___ AVAILABLE DATA ___
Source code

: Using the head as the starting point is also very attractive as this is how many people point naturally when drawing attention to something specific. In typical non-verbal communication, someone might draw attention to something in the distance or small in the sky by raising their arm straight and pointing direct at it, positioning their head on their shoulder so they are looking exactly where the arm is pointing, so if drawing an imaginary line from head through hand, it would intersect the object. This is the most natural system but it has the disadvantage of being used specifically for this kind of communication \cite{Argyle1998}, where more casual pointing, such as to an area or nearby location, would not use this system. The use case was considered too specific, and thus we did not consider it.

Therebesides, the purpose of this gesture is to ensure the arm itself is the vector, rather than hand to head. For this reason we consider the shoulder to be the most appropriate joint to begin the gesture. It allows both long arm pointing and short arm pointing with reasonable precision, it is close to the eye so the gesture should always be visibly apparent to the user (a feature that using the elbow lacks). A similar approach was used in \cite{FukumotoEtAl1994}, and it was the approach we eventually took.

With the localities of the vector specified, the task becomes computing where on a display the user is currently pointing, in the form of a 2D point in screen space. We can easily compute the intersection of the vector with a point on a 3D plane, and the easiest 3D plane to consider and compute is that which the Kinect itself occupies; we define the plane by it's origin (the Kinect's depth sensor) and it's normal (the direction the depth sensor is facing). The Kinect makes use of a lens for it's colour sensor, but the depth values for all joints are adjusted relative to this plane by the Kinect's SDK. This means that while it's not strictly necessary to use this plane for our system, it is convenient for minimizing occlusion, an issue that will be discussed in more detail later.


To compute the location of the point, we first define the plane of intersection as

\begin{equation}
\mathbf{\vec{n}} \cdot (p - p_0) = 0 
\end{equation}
___
■ ABOUT THIS TASK
The line containing "To compute the" and every line after it, up to and including the last line of the records, should be reproduced exactly, with nothing else.

■ RESPONSE AREA
To compute the location of the point, we first define the plane of intersection as

\begin{equation}
\mathbf{\vec{n}} \cdot (p - p_0) = 0 
\end{equation}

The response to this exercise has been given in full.